As Fed officials wrapped up the first day of their two-day June monetary policy meeting, U.S. stocks finished slightly higher on Tuesday, with the benchmark S&P 500 and the narrower Dow Jones Industrial Average (DJINDICES: ^DJI  ) both gaining 0.2%, while the technology-heavy Nasdaq Composite Index (NASDAQINDEX: ^IXIC  ) rose 0.4%. Dow component Coca-Cola (NYSE: KO  ) outperformed the broad market today with an 0.6% gain, as a well-respected value investor told the Fox Business network he has written to the company's board to express his concern that another very well-respected value investor, Berkshire Hathaway (NYSE: BRK-A  ) (NYSE: BRK-B  ) CEO Warren Buffett, could be planning to take Coca-Cola private in a "sweetheart" deal. Is the idea credible?

The original claim comes from David Winters, the CEO of Wintergreen Advisers, who believes that Berkshire's takeover of H.J. Heinz with Brazilian investor 3G Capital is a template for a leveraged buyout of Coca-Cola, adding, "We are concerned that a similar type of sweetheart, insider deal for Coca-Cola could, in our opinion, significantly undervalue Coca-Cola and irreparably harm Coca-Cola shareholders."
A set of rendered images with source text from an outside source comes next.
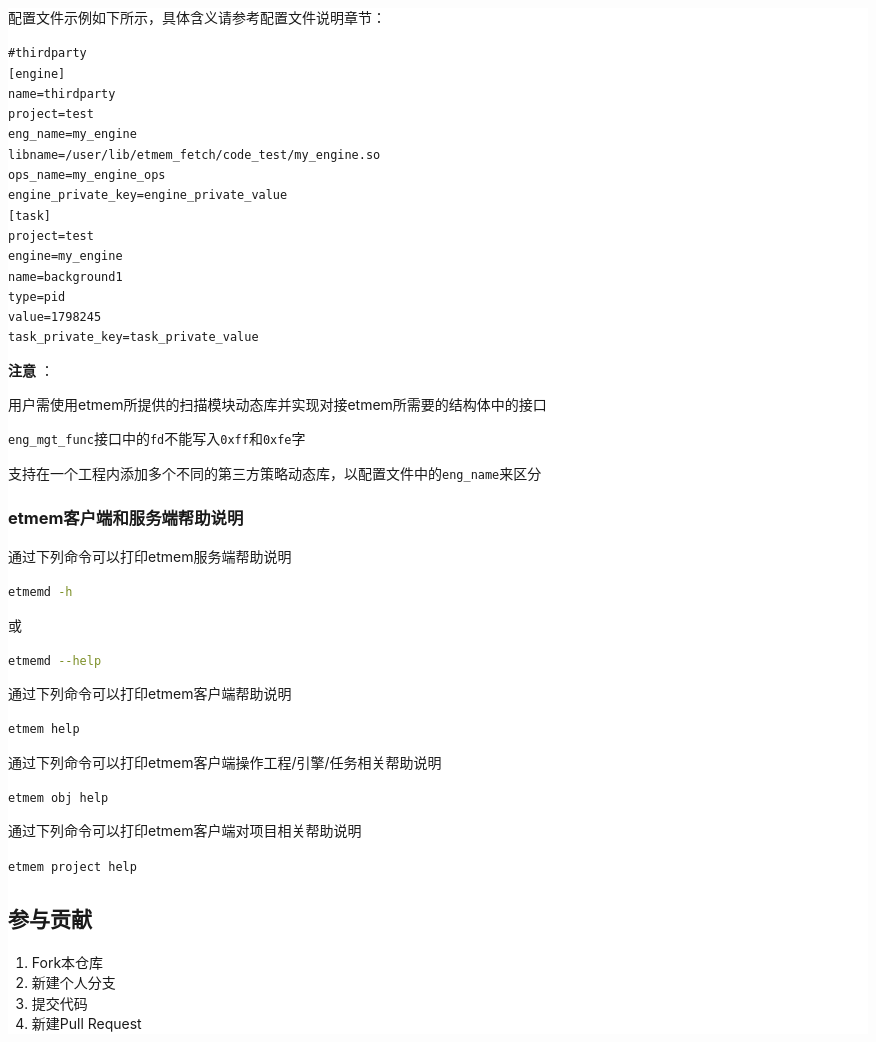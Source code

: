 配置文件示例如下所示，具体含义请参考配置文件说明章节：

```text
#thirdparty
[engine]
name=thirdparty
project=test
eng_name=my_engine
libname=/user/lib/etmem_fetch/code_test/my_engine.so
ops_name=my_engine_ops
engine_private_key=engine_private_value
[task]
project=test
engine=my_engine
name=background1
type=pid
value=1798245
task_private_key=task_private_value
```

 **注意** ：

用户需使用etmem所提供的扫描模块动态库并实现对接etmem所需要的结构体中的接口

`eng_mgt_func`接口中的`fd`不能写入`0xff`和`0xfe`字

支持在一个工程内添加多个不同的第三方策略动态库，以配置文件中的`eng_name`来区分

### etmem客户端和服务端帮助说明

通过下列命令可以打印etmem服务端帮助说明

```bash
etmemd -h
```

或

```bash
etmemd --help
```

通过下列命令可以打印etmem客户端帮助说明

```bash
etmem help
```

通过下列命令可以打印etmem客户端操作工程/引擎/任务相关帮助说明

```bash
etmem obj help
```

通过下列命令可以打印etmem客户端对项目相关帮助说明

```bash
etmem project help
```

## 参与贡献

1. Fork本仓库
2. 新建个人分支
3. 提交代码
4. 新建Pull Request
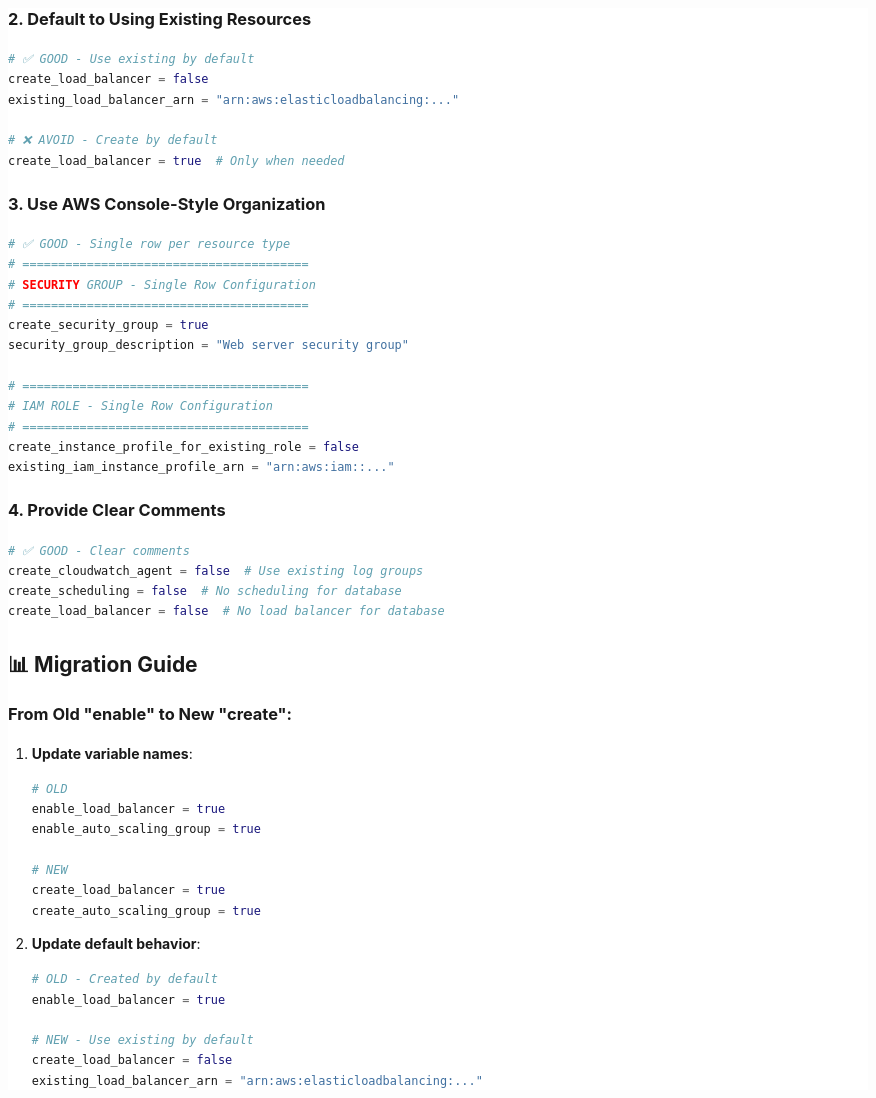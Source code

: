 ### **2. Default to Using Existing Resources**
```terraform
# ✅ GOOD - Use existing by default
create_load_balancer = false
existing_load_balancer_arn = "arn:aws:elasticloadbalancing:..."

# ❌ AVOID - Create by default
create_load_balancer = true  # Only when needed
```

### **3. Use AWS Console-Style Organization**
```terraform
# ✅ GOOD - Single row per resource type
# ========================================
# SECURITY GROUP - Single Row Configuration
# ========================================
create_security_group = true
security_group_description = "Web server security group"

# ========================================
# IAM ROLE - Single Row Configuration
# ========================================
create_instance_profile_for_existing_role = false
existing_iam_instance_profile_arn = "arn:aws:iam::..."
```

### **4. Provide Clear Comments**
```terraform
# ✅ GOOD - Clear comments
create_cloudwatch_agent = false  # Use existing log groups
create_scheduling = false  # No scheduling for database
create_load_balancer = false  # No load balancer for database
```

## 📊 **Migration Guide**

### **From Old "enable" to New "create"**:

1. **Update variable names**:
   ```terraform
   # OLD
   enable_load_balancer = true
   enable_auto_scaling_group = true
   
   # NEW
   create_load_balancer = true
   create_auto_scaling_group = true
   ```

2. **Update default behavior**:
   ```terraform
   # OLD - Created by default
   enable_load_balancer = true
   
   # NEW - Use existing by default
   create_load_balancer = false
   existing_load_balancer_arn = "arn:aws:elasticloadbalancing:..."
   ```
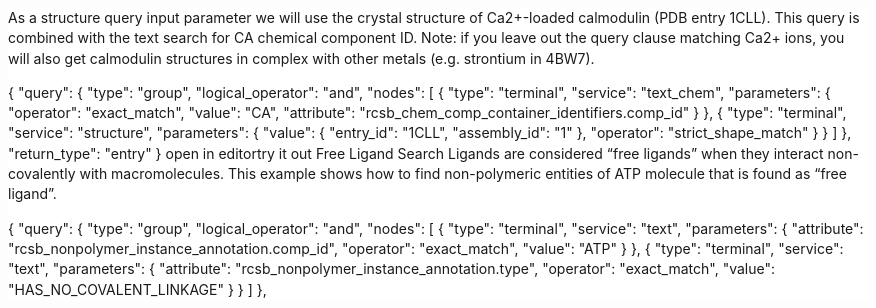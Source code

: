 As a structure query input parameter we will use the crystal structure of Ca2+-loaded calmodulin (PDB entry 1CLL). This query is combined with the text search for CA chemical component ID. Note: if you leave out the query clause matching Ca2+ ions, you will also get calmodulin structures in complex with other metals (e.g. strontium in 4BW7).

{
"query": {
"type": "group",
"logical_operator": "and",
"nodes": [
{
"type": "terminal",
"service": "text_chem",
"parameters": {
"operator": "exact_match",
"value": "CA",
"attribute": "rcsb_chem_comp_container_identifiers.comp_id"
}
},
{
"type": "terminal",
"service": "structure",
"parameters": {
"value": {
"entry_id": "1CLL",
"assembly_id": "1"
},
"operator": "strict_shape_match"
}
}
]
},
"return_type": "entry"
}
open in editortry it out
Free Ligand Search
Ligands are considered “free ligands” when they interact non-covalently with macromolecules. This example shows how to find non-polymeric entities of ATP molecule that is found as “free ligand”.

{
"query": {
"type": "group",
"logical_operator": "and",
"nodes": [
{
"type": "terminal",
"service": "text",
"parameters": {
"attribute": "rcsb_nonpolymer_instance_annotation.comp_id",
"operator": "exact_match",
"value": "ATP"
}
},
{
"type": "terminal",
"service": "text",
"parameters": {
"attribute": "rcsb_nonpolymer_instance_annotation.type",
"operator": "exact_match",
"value": "HAS_NO_COVALENT_LINKAGE"
}
}
]
},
CNBC then reported that Buffett had refuted the notion. Becky Quick, one of Buffett's favored journalists, said:

I immediately called Buffett just to see what he thought about it... He said there is absolutely no chance of that -- he was completely resolute. He asked me to repeat myself; I think he thought it sounded pretty crazy, too.

To see why it sounds "pretty crazy," let's run through a few simple numbers. Even if a deal to take Coke private were financed with debt amounting to seven times EBITDA, or earnings before interest, taxes, depreciation and amortization – toward the upper end of leverage levels being practiced in the current leveraged buyout environment – that would only cover $92 billion in financing.

That figure is equal to slightly more than half of Coke's current market capitalization ($180 billion), leaving investors to stump a massive slug of equity to get the deal done. And that's before you tack on an acquisition premium on top of Coke's current price. (There is one countervailing factor: Berkshire already owns $16.4 billion worth of Coca-Cola's equity.)

Even for an elephant hunter like Buffett, that looks like too big a prey, even if he were to team up with 3G Capital. At the end of March, Berkshire had $42 billion in cash on its balance sheet (incidentally, the investment at H.J. Heinz is valued at a bit more than $12 billion). Keep in mind, however, that Mr. Buffett wants to keep a minimum of $20 billion of cash on hand at all times as a hedge against unexpected losses in the insurance/reinsurance business.

Warren Buffett would love for Berkshire to own Coca-Cola outright rather than simply being its largest shareholder -- if it could. Only last March, he told CNBC, "Our preference at Berkshire is to keep buying operating – big operating businesses." However, Coke is simply too big for an acquisition to be feasible – leveraged or otherwise. Mr. Winters is correct, however, that the Heinz acquisition is a template for future deals, and Buffett would be happy to work with 3G Capital again; he could, at least, toast the closing with a Coke.